ILLES, Marton illes.marton at balabit.hu
Mon Apr 20 19:43:28 CEST 2009


On Sun, 2009-04-19 at 21:07 -0500, Martin Holste wrote:
> Marton,
> 
> Thanks!  I actually figured out the QSTRING and ESTRING thing
> yesterday while taking a closer look through the example patterndb.xml
> in the web location you previously referenced.  I hadn't yet figured
> out STRING, so your explanation was very helpful.  In any case, I
> think that your explanation will help a lot of other people in my
> situation and should serve as some makeshift documentation until it
> goes into the site proper.
> 
> Now that I've got my patterns matching and extracting properly, I need
> a way to mass produce patterns for all of the logs I want to parse.
> I'm working on a Perl script which receives a JSON object (submitted
> via CGI) which contains an example log string, a list of offsets
> within the string that should be extracted, and the macro names to
> assign those extracted strings.  It then parses that specification and
> does some simple PCRE matching to decide whether to use QSTRING, IPv4,
> or NUMBER for the extraction/static text anchoring and produces the
> pattern.  I've finished that part, now I'm working on the code to
> manage this all in a database.  My plan is to have a web console for
> allowing end users (who may not be regexp wizards) a place to paste in
> an example log, highlight the parts they want to extract, name them,
> and then submit them.  Then when the pattern is created, it will go
> into a database that can be used to auto-generate a patterndb.xml file
> as well as custom filters, templates, and destinations per pattern so
> that the parsed messages can be inserted directly into an indexed
> database.
> 
> So, here's a bit of a strange follow-up question: how will having one
> log destination per pattern affect overall Syslog-NG performance?  Is
> there some other way to use the custom templates which implement the
> custom macros from the db-pattern() parser?  From what I could tell,
> the only place you can put a template statement is in a destination
> statement.  So, in order to log the custom macros, for each pattern
> there must be a unique filter, template, and destination.  Is there
> some other strategy I could employ?  The only other one I could think
> of would be to list every possible custom macro in one log template
> and have a script use the ${.classification.rule_id} to know what it
> should take from Syslog-NG and put into the database.
> 

Martin,

I am glad the parser part is working for you. I am uploading the
description to my blog and I guess it would also be merged into our
documentation. The (semi-)automatic message->pattern converter seems an
interesting idea. If you could share it with the list I am sure many
people would be happy to use it.

Regarding your question on SQL integration. Currently all you can do is
utilize filters and separate destinations for SQL logging. You can also
use macros in sql values and table name definitions as well, but if you
have many different log messages that you want to log into different
table scheme than filters are the only current solution.

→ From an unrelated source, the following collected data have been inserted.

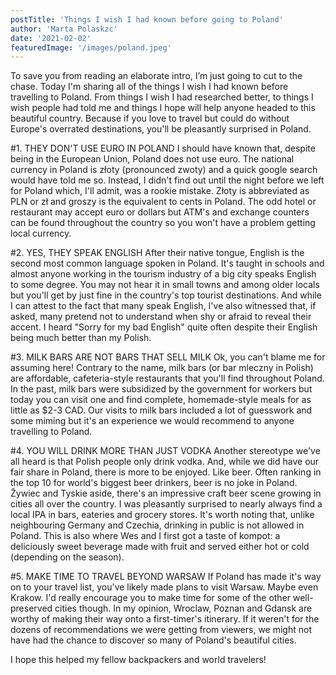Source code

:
 ```yaml
---
postTitle: 'Things I wish I had known before going to Poland'
author: 'Marta Polaskzc'
date: '2021-02-02'
featuredImage: '/images/poland.jpeg'
---
```


To save you from reading an elaborate intro, I’m just going to cut to the chase. Today I'm sharing all of the things I wish I had known before travelling to Poland. From things I wish I had researched better, to things I wish people had told me and things I hope will help anyone headed to this beautiful country. Because if you love to travel but could do without Europe's overrated destinations, you'll be pleasantly surprised in Poland.

#1. THEY DON'T USE EURO IN POLAND
I should have known that, despite being in the European Union, Poland does not use euro. The national currency in Poland is złoty (pronounced zwoty) and a quick google search would have told me so. Instead, I didn't find out until the night before we left for Poland which, I'll admit, was a rookie mistake. Złoty is abbreviated as PLN or zł and groszy is the equivalent to cents in Poland. The odd hotel or restaurant may accept euro or dollars but ATM's and exchange counters can be found throughout the country so you won't have a problem getting local currency.

#2. YES, THEY SPEAK ENGLISH
After their native tongue, English is the second most common language spoken in Poland. It's taught in schools and almost anyone working in the tourism industry of a big city speaks English to some degree. You may not hear it in small towns and among older locals but you'll get by just fine in the country's top tourist destinations. And while I can attest to the fact that many speak English, I've also witnessed that, if asked, many pretend not to understand when shy or afraid to reveal their accent. I heard "Sorry for my bad English" quite often despite their English being much better than my Polish.

#3. MILK BARS ARE NOT BARS THAT SELL MILK
Ok, you can't blame me for assuming here! Contrary to the name, milk bars (or bar mleczny in Polish) are affordable, cafeteria-style restaurants that you'll find throughout Poland. In the past, milk bars were subsidized by the government for workers but today you can visit one and find complete, homemade-style meals for as little as $2-3 CAD. Our visits to milk bars included a lot of guesswork and some miming but it's an experience we would recommend to anyone travelling to Poland.

#4. YOU WILL DRINK MORE THAN JUST VODKA
Another stereotype we've all heard is that Polish people only drink vodka. And, while we did have our fair share in Poland, there is more to be enjoyed. Like beer. Often ranking in the top 10 for world's biggest beer drinkers, beer is no joke in Poland. Žywiec and Tyskie aside, there's an impressive craft beer scene growing in cities all over the country. I was pleasantly surprised to nearly always find a local IPA in bars, eateries and grocery stores. It's worth noting that, unlike neighbouring Germany and Czechia, drinking in public is not allowed in Poland. This is also where Wes and I first got a taste of kompot: a deliciously sweet beverage made with fruit and served either hot or cold (depending on the season).

#5. MAKE TIME TO TRAVEL BEYOND WARSAW
If Poland has made it's way on to your travel list, you've likely made plans to visit Warsaw. Maybe even Krakow. I'd really encourage you to make time for some of the other well-preserved cities though. In my opinion, Wroclaw, Poznan and Gdansk are worthy of making their way onto a first-timer's itinerary. If it weren't for the dozens of recommendations we were getting from viewers, we might not have had the chance to discover so many of Poland's beautiful cities.

I hope this helped my fellow backpackers and world travelers!
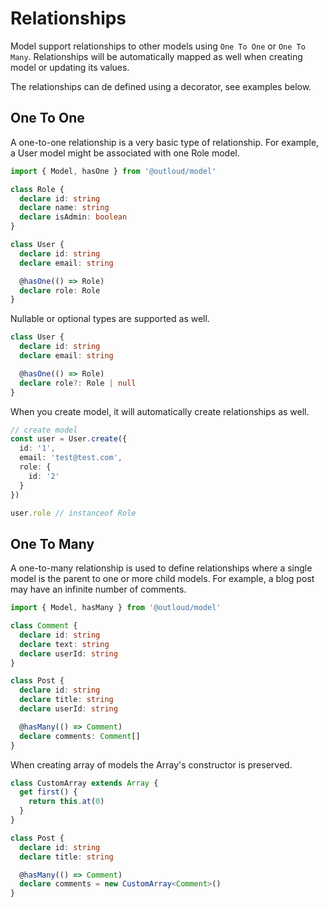 # Relationships
Model support relationships to other models using `One To One` or `One To Many`. Relationships will be automatically mapped as well when creating model or updating its values.

The relationships can de defined using a decorator, see examples below.


## One To One
A one-to-one relationship is a very basic type of relationship. For example, a User model might be associated with one Role model.

```ts
import { Model, hasOne } from '@outloud/model'

class Role {
  declare id: string
  declare name: string
  declare isAdmin: boolean
}

class User {
  declare id: string
  declare email: string

  @hasOne(() => Role)
  declare role: Role
}

```

Nullable or optional types are supported as well.

```ts
class User {
  declare id: string
  declare email: string

  @hasOne(() => Role)
  declare role?: Role | null
}
```

When you create model, it will automatically create relationships as well.
```ts
// create model
const user = User.create({
  id: '1',
  email: 'test@test.com',
  role: {
    id: '2'
  }
})

user.role // instanceof Role
```

## One To Many
A one-to-many relationship is used to define relationships where a single model is the parent to one or more child models. For example, a blog post may have an infinite number of comments.

```ts
import { Model, hasMany } from '@outloud/model'

class Comment {
  declare id: string
  declare text: string
  declare userId: string
}

class Post {
  declare id: string
  declare title: string
  declare userId: string

  @hasMany(() => Comment)
  declare comments: Comment[]
}
```

When creating array of models the Array's constructor is preserved.

```ts
class CustomArray extends Array {
  get first() {
    return this.at(0)
  }
}

class Post {
  declare id: string
  declare title: string

  @hasMany(() => Comment)
  declare comments = new CustomArray<Comment>()
}
```
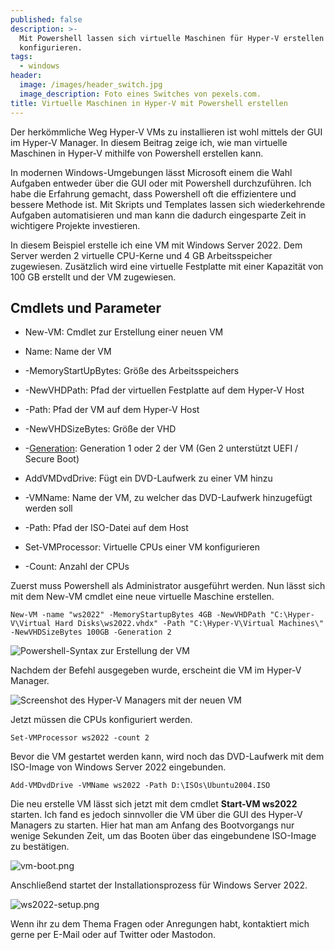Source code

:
 ```yaml
---
published: false
description: >-
  Mit Powershell lassen sich virtuelle Maschinen für Hyper-V erstellen und
  konfigurieren.
tags:
  - windows
header:
  image: /images/header_switch.jpg
  image_description: Foto eines Switches von pexels.com.
title: Virtuelle Maschinen in Hyper-V mit Powershell erstellen
---
```

Der herkömmliche Weg Hyper-V VMs zu installieren ist wohl mittels der GUI im Hyper-V Manager. In diesem Beitrag zeige ich, wie man virtuelle Maschinen in Hyper-V mithilfe von Powershell erstellen kann.

In modernen Windows-Umgebungen lässt Microsoft einem die Wahl Aufgaben entweder über die GUI oder mit Powershell durchzuführen. Ich habe die Erfahrung gemacht, dass Powershell oft die effizientere und bessere Methode ist. Mit Skripts und Templates lassen sich wiederkehrende Aufgaben automatisieren und man kann die dadurch eingesparte Zeit in wichtigere Projekte investieren.

In diesem Beispiel erstelle ich eine VM mit Windows Server 2022. Dem Server werden 2 virtuelle CPU-Kerne und 4 GB Arbeitsspeicher zugewiesen. Zusätzlich wird eine virtuelle Festplatte mit einer Kapazität von 100 GB erstellt und der VM zugewiesen.

## Cmdlets und Parameter

* New-VM: Cmdlet zur Erstellung einer neuen VM
* Name: Name der VM
* -MemoryStartUpBytes: Größe des Arbeitsspeichers
* -NewVHDPath: Pfad der virtuellen Festplatte auf dem Hyper-V Host
* -Path: Pfad der VM auf dem Hyper-V Host
* -NewVHDSizeBytes: Größe der VHD
* -[Generation](https://docs.microsoft.com/en-us/windows-server/virtualization/hyper-v/plan/should-i-create-a-generation-1-or-2-virtual-machine-in-hyper-v): Generation 1 oder 2 der VM (Gen 2 unterstützt UEFI / Secure Boot)

* AddVMDvdDrive: Fügt ein DVD-Laufwerk zu einer VM hinzu
* -VMName: Name der VM, zu welcher das DVD-Laufwerk hinzugefügt werden soll
* -Path: Pfad der ISO-Datei auf dem Host

* Set-VMProcessor: Virtuelle CPUs einer VM konfigurieren
* -Count: Anzahl der CPUs


Zuerst muss Powershell als Administrator ausgeführt werden. Nun lässt sich mit dem New-VM cmdlet eine neue virtuelle Maschine erstellen.
```
New-VM -name "ws2022" -MemoryStartupBytes 4GB -NewVHDPath "C:\Hyper-V\Virtual Hard Disks\ws2022.vhdx" -Path "C:\Hyper-V\Virtual Machines\" -NewVHDSizeBytes 100GB -Generation 2
```
![Powershell-Syntax zur Erstellung der VM]({{site.baseurl}}/images/new-vm.png)

Nachdem der Befehl ausgegeben wurde, erscheint die VM im Hyper-V Manager.

![Screenshot des Hyper-V Managers mit der neuen VM]({{site.baseurl}}/images/hyper-v-manager.png)

Jetzt müssen die CPUs konfiguriert werden.

```
Set-VMProcessor ws2022 -count 2
```

Bevor die VM gestartet werden kann, wird noch das DVD-Laufwerk mit dem ISO-Image von Windows Server 2022 eingebunden.

```
Add-VMDvdDrive -VMName ws2022 -Path D:\ISOs\Ubuntu2004.ISO
```

Die neu erstelle VM lässt sich jetzt mit dem cmdlet **Start-VM ws2022** starten.
Ich fand es jedoch sinnvoller die VM über die GUI des Hyper-V Managers zu starten. Hier hat man am Anfang des Bootvorgangs nur wenige Sekunden Zeit, um das Booten über das eingebundene ISO-Image zu bestätigen.

![vm-boot.png]({{site.baseurl}}/images/vm-boot.png)

Anschließend startet der Installationsprozess für Windows Server 2022.

![ws2022-setup.png]({{site.baseurl}}/images/ws2022-setup.png)

Wenn ihr zu dem Thema Fragen oder Anregungen habt, kontaktiert mich gerne per E-Mail oder auf Twitter oder Mastodon.

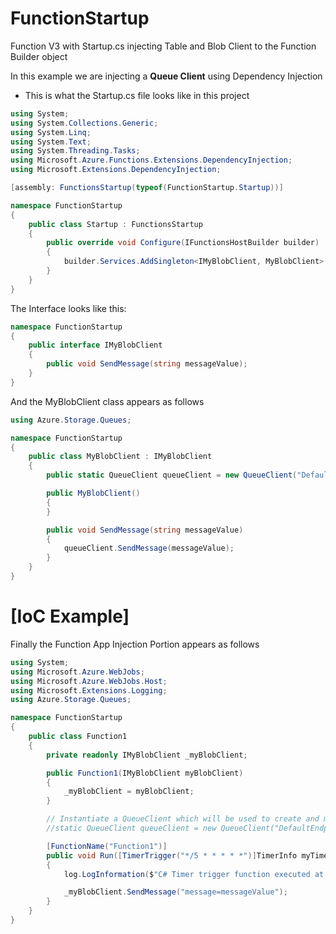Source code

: # FunctionStartup
Function V3 with Startup.cs injecting Table and Blob Client to the Function Builder object

In this example we are injecting a **Queue Client** using Dependency Injection
  - This is what the Startup.cs file looks like in this project

```C#
using System;
using System.Collections.Generic;
using System.Linq;
using System.Text;
using System.Threading.Tasks;
using Microsoft.Azure.Functions.Extensions.DependencyInjection;
using Microsoft.Extensions.DependencyInjection;

[assembly: FunctionsStartup(typeof(FunctionStartup.Startup))]

namespace FunctionStartup
{
    public class Startup : FunctionsStartup
    {
        public override void Configure(IFunctionsHostBuilder builder)
        {
            builder.Services.AddSingleton<IMyBlobClient, MyBlobClient>();
        }
    }
}

```


The Interface looks like this:
```C#
namespace FunctionStartup
{
    public interface IMyBlobClient
    {
        public void SendMessage(string messageValue);
    }
}
```

And the MyBlobClient class appears as follows
```C#
using Azure.Storage.Queues;

namespace FunctionStartup
{
    public class MyBlobClient : IMyBlobClient
    {
        public static QueueClient queueClient = new QueueClient("DefaultEndpointsProtocol=https;AccountName=globalstorage5601;AccountKey=;EndpointSuffix=core.windows.net", "myqueue-items");

        public MyBlobClient()
        {
        }

        public void SendMessage(string messageValue)
        {
            queueClient.SendMessage(messageValue);
        }
    }
}
```

# [IoC Example]
Finally the Function App Injection Portion appears as follows
```C#
using System;
using Microsoft.Azure.WebJobs;
using Microsoft.Azure.WebJobs.Host;
using Microsoft.Extensions.Logging;
using Azure.Storage.Queues;

namespace FunctionStartup
{
    public class Function1
    {
        private readonly IMyBlobClient _myBlobClient;

        public Function1(IMyBlobClient myBlobClient)
        {
            _myBlobClient = myBlobClient;
        }

        // Instantiate a QueueClient which will be used to create and manipulate the queue
        //static QueueClient queueClient = new QueueClient("DefaultEndpointsProtocol=https;AccountName=globalstorage5601;AccountKey=MiUoNPnBtIbVmTM0c9/T6DQ3j+0Df+qgR7tR0HPRsyqOxNrzq2oaTvekkJWZCPA25SteIygcxSfZUMhERosepA==;EndpointSuffix=core.windows.net", "myqueue-items");

        [FunctionName("Function1")]
        public void Run([TimerTrigger("*/5 * * * * *")]TimerInfo myTimer, ILogger log)
        {
            log.LogInformation($"C# Timer trigger function executed at: {DateTime.Now}");

            _myBlobClient.SendMessage("message=messageValue");
        }
    }
}

```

Depending on your sql scheme needs you can have one table to fit all of
your messages, just some columns wont be filled for each row. Also it
could work if you have similar messages with same fields. I think
something like this would work (I just show the relevant parts):

destination d_sql {
	sql(
		database("logs");
		table("message_${.classifier.rule_id}_${R_YEAR}_${R_MONTH}_${R_DAY}");
		columns("timestamp int", "host text", "program text", "msg text", "field1", "field2");
		values("${R_UNIXTIME}", "${HOST}", "${PROGRAM}", "${MSG}", "${field1}", "${field2}");
	);
};

log {
	source(s_src);
	parser(p_pdb);
	destination(d_sql);
};

This way you will have in separate columns field1, field2 etc, and
messages will be separate tables by day and rule_id. This has the
drawback that you will have seem field names and same number of fields.
Other option as you stated to use filters like this:

filter f_1 {
	match("RULE-ID"
	        value(".classifier.rule_id")
        	type("string")
        	flags("prefix")
	);
};

Of course having that number of log statements with filters have effect
on performance, so you probably need to minimize the number of different
filters and destinations. (Using the flag(final) statement in log
statements is probably good option from a performance perspective.)

We also see that this is probably not the best solution and some
automatic table scheme creation and filtering would be better. We are
planning to add tagging capability to syslog-ng so this way you can
attach any number of tags to messages. (Bazsi had a mail on that
earlier.) Anyhow the idea is that you can attach tags to rules and that
way matching messages would have tags. Based on the tags you will be
able to create table scheme and field name mapping that can be used in
different parts of syslog-ng. We can than create a special sql
destination that can work on tags and without any filters it would send
the messages with the parsed fields into an SQL destination.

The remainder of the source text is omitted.